§ **Your goal**: Repeat back the entries that follow, keeping every word as it is.

§ **Data excerpts**:
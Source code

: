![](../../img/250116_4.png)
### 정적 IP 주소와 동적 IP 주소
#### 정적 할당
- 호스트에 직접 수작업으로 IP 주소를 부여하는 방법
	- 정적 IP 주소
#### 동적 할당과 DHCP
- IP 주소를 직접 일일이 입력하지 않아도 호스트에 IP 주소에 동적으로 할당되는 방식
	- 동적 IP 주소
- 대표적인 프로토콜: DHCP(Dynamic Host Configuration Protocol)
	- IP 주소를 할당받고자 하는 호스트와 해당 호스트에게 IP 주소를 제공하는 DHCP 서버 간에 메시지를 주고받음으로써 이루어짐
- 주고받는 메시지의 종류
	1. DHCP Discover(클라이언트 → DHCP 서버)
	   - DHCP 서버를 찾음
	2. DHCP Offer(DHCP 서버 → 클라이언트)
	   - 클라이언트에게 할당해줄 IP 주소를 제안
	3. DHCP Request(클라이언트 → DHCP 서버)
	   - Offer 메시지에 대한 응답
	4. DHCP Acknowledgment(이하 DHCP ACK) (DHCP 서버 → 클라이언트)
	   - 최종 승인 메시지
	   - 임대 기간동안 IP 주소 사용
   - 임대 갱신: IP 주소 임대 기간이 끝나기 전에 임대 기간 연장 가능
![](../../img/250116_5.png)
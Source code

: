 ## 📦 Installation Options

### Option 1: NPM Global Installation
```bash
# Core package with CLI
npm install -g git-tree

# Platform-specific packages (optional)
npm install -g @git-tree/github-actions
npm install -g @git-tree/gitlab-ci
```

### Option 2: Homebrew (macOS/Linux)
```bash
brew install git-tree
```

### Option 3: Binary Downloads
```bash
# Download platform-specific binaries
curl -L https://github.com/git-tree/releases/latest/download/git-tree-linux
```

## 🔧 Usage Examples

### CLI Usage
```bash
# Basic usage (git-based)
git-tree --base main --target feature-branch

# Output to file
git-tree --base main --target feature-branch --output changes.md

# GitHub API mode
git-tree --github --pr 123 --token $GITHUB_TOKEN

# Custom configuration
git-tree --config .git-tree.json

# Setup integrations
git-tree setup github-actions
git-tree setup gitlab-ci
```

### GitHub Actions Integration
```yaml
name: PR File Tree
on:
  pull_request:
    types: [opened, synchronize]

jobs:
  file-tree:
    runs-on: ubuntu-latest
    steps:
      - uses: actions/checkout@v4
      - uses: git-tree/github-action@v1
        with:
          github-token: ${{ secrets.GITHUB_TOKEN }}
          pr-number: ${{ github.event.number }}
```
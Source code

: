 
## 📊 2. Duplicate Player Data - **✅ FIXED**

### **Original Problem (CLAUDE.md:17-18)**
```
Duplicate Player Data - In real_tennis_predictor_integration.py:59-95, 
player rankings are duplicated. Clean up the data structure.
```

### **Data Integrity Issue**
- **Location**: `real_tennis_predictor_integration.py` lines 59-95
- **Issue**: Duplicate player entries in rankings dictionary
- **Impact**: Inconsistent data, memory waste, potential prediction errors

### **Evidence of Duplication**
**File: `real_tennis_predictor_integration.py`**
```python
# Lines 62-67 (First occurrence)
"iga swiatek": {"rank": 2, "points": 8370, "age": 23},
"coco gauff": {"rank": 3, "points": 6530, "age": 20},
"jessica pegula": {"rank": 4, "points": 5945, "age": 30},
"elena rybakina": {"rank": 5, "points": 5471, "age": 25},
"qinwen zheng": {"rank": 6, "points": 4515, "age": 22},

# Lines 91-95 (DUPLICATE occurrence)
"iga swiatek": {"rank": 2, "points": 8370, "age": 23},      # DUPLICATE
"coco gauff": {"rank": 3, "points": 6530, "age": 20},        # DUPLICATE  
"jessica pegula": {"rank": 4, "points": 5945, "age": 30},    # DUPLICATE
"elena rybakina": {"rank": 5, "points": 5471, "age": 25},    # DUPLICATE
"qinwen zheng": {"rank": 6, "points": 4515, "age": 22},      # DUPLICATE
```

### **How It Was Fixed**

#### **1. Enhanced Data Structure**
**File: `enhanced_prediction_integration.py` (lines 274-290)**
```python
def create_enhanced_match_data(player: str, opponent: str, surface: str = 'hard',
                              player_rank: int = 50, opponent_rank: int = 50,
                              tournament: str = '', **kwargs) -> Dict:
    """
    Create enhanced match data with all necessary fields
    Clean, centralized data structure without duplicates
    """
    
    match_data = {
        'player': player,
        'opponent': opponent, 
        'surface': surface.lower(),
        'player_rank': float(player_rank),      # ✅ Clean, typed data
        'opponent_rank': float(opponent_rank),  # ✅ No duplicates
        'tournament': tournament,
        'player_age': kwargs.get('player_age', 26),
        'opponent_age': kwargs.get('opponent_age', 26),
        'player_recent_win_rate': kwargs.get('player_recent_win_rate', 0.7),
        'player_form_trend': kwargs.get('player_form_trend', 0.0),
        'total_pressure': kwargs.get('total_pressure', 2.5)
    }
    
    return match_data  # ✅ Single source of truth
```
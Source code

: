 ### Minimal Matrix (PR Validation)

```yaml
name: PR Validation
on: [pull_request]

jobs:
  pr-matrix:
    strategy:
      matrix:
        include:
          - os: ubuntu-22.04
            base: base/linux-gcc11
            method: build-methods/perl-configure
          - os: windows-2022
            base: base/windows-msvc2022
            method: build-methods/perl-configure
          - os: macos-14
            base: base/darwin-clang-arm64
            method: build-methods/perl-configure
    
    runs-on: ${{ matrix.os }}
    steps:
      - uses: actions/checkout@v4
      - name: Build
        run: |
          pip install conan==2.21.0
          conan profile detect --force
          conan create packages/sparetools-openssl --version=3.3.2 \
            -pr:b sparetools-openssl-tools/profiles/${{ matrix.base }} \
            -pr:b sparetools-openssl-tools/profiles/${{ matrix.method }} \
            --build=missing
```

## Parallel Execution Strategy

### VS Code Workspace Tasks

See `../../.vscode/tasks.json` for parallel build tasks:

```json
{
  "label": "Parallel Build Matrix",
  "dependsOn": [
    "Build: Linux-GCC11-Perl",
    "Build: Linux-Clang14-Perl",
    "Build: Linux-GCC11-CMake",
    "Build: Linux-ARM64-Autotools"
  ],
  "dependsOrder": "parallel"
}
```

§ **Exercise response**:
Source code

:![](../../img/250116_4.png)
### 정적 IP 주소와 동적 IP 주소
#### 정적 할당
- 호스트에 직접 수작업으로 IP 주소를 부여하는 방법
	- 정적 IP 주소
#### 동적 할당과 DHCP
- IP 주소를 직접 일일이 입력하지 않아도 호스트에 IP 주소에 동적으로 할당되는 방식
	- 동적 IP 주소
- 대표적인 프로토콜: DHCP(Dynamic Host Configuration Protocol)
	- IP 주소를 할당받고자 하는 호스트와 해당 호스트에게 IP 주소를 제공하는 DHCP 서버 간에 메시지를 주고받음으로써 이루어짐
- 주고받는 메시지의 종류
	1. DHCP Discover(클라이언트 → DHCP 서버)
	   - DHCP 서버를 찾음
	2. DHCP Offer(DHCP 서버 → 클라이언트)
	   - 클라이언트에게 할당해줄 IP 주소를 제안
	3. DHCP Request(클라이언트 → DHCP 서버)
	   - Offer 메시지에 대한 응답
	4. DHCP Acknowledgment(이하 DHCP ACK) (DHCP 서버 → 클라이언트)
	   - 최종 승인 메시지
	   - 임대 기간동안 IP 주소 사용
   - 임대 갱신: IP 주소 임대 기간이 끝나기 전에 임대 기간 연장 가능
![](../../img/250116_5.png)
Source code

: ## 📦 Installation Options

### Option 1: NPM Global Installation
```bash
# Core package with CLI
npm install -g git-tree

# Platform-specific packages (optional)
npm install -g @git-tree/github-actions
npm install -g @git-tree/gitlab-ci
```

### Option 2: Homebrew (macOS/Linux)
```bash
brew install git-tree
```

### Option 3: Binary Downloads
```bash
# Download platform-specific binaries
curl -L https://github.com/git-tree/releases/latest/download/git-tree-linux
```

## 🔧 Usage Examples

### CLI Usage
```bash
# Basic usage (git-based)
git-tree --base main --target feature-branch

# Output to file
git-tree --base main --target feature-branch --output changes.md

# GitHub API mode
git-tree --github --pr 123 --token $GITHUB_TOKEN

# Custom configuration
git-tree --config .git-tree.json

# Setup integrations
git-tree setup github-actions
git-tree setup gitlab-ci
```

### GitHub Actions Integration
```yaml
name: PR File Tree
on:
  pull_request:
    types: [opened, synchronize]

jobs:
  file-tree:
    runs-on: ubuntu-latest
    steps:
      - uses: actions/checkout@v4
      - uses: git-tree/github-action@v1
        with:
          github-token: ${{ secrets.GITHUB_TOKEN }}
          pr-number: ${{ github.event.number }}
```
Source code

: 
## 📊 2. Duplicate Player Data - **✅ FIXED**

### **Original Problem (CLAUDE.md:17-18)**
```
Duplicate Player Data - In real_tennis_predictor_integration.py:59-95, 
player rankings are duplicated. Clean up the data structure.
```

### **Data Integrity Issue**
- **Location**: `real_tennis_predictor_integration.py` lines 59-95
- **Issue**: Duplicate player entries in rankings dictionary
- **Impact**: Inconsistent data, memory waste, potential prediction errors

### **Evidence of Duplication**
**File: `real_tennis_predictor_integration.py`**
```python
# Lines 62-67 (First occurrence)
"iga swiatek": {"rank": 2, "points": 8370, "age": 23},
"coco gauff": {"rank": 3, "points": 6530, "age": 20},
"jessica pegula": {"rank": 4, "points": 5945, "age": 30},
"elena rybakina": {"rank": 5, "points": 5471, "age": 25},
"qinwen zheng": {"rank": 6, "points": 4515, "age": 22},

# Lines 91-95 (DUPLICATE occurrence)
"iga swiatek": {"rank": 2, "points": 8370, "age": 23},      # DUPLICATE
"coco gauff": {"rank": 3, "points": 6530, "age": 20},        # DUPLICATE  
"jessica pegula": {"rank": 4, "points": 5945, "age": 30},    # DUPLICATE
"elena rybakina": {"rank": 5, "points": 5471, "age": 25},    # DUPLICATE
"qinwen zheng": {"rank": 6, "points": 4515, "age": 22},      # DUPLICATE
```

### **How It Was Fixed**

#### **1. Enhanced Data Structure**
**File: `enhanced_prediction_integration.py` (lines 274-290)**
```python
def create_enhanced_match_data(player: str, opponent: str, surface: str = 'hard',
                              player_rank: int = 50, opponent_rank: int = 50,
                              tournament: str = '', **kwargs) -> Dict:
    """
    Create enhanced match data with all necessary fields
    Clean, centralized data structure without duplicates
    """
    
    match_data = {
        'player': player,
        'opponent': opponent, 
        'surface': surface.lower(),
        'player_rank': float(player_rank),      # ✅ Clean, typed data
        'opponent_rank': float(opponent_rank),  # ✅ No duplicates
        'tournament': tournament,
        'player_age': kwargs.get('player_age', 26),
        'opponent_age': kwargs.get('opponent_age', 26),
        'player_recent_win_rate': kwargs.get('player_recent_win_rate', 0.7),
        'player_form_trend': kwargs.get('player_form_trend', 0.0),
        'total_pressure': kwargs.get('total_pressure', 2.5)
    }
    
    return match_data  # ✅ Single source of truth
```
Source code

: ### Minimal Matrix (PR Validation)

```yaml
name: PR Validation
on: [pull_request]

jobs:
  pr-matrix:
    strategy:
      matrix:
        include:
          - os: ubuntu-22.04
            base: base/linux-gcc11
            method: build-methods/perl-configure
          - os: windows-2022
            base: base/windows-msvc2022
            method: build-methods/perl-configure
          - os: macos-14
            base: base/darwin-clang-arm64
            method: build-methods/perl-configure
    
    runs-on: ${{ matrix.os }}
    steps:
      - uses: actions/checkout@v4
      - name: Build
        run: |
          pip install conan==2.21.0
          conan profile detect --force
          conan create packages/sparetools-openssl --version=3.3.2 \
            -pr:b sparetools-openssl-tools/profiles/${{ matrix.base }} \
            -pr:b sparetools-openssl-tools/profiles/${{ matrix.method }} \
            --build=missing
```

## Parallel Execution Strategy

### VS Code Workspace Tasks

See `../../.vscode/tasks.json` for parallel build tasks:

```json
{
  "label": "Parallel Build Matrix",
  "dependsOn": [
    "Build: Linux-GCC11-Perl",
    "Build: Linux-Clang14-Perl",
    "Build: Linux-GCC11-CMake",
    "Build: Linux-ARM64-Autotools"
  ],
  "dependsOrder": "parallel"
}
```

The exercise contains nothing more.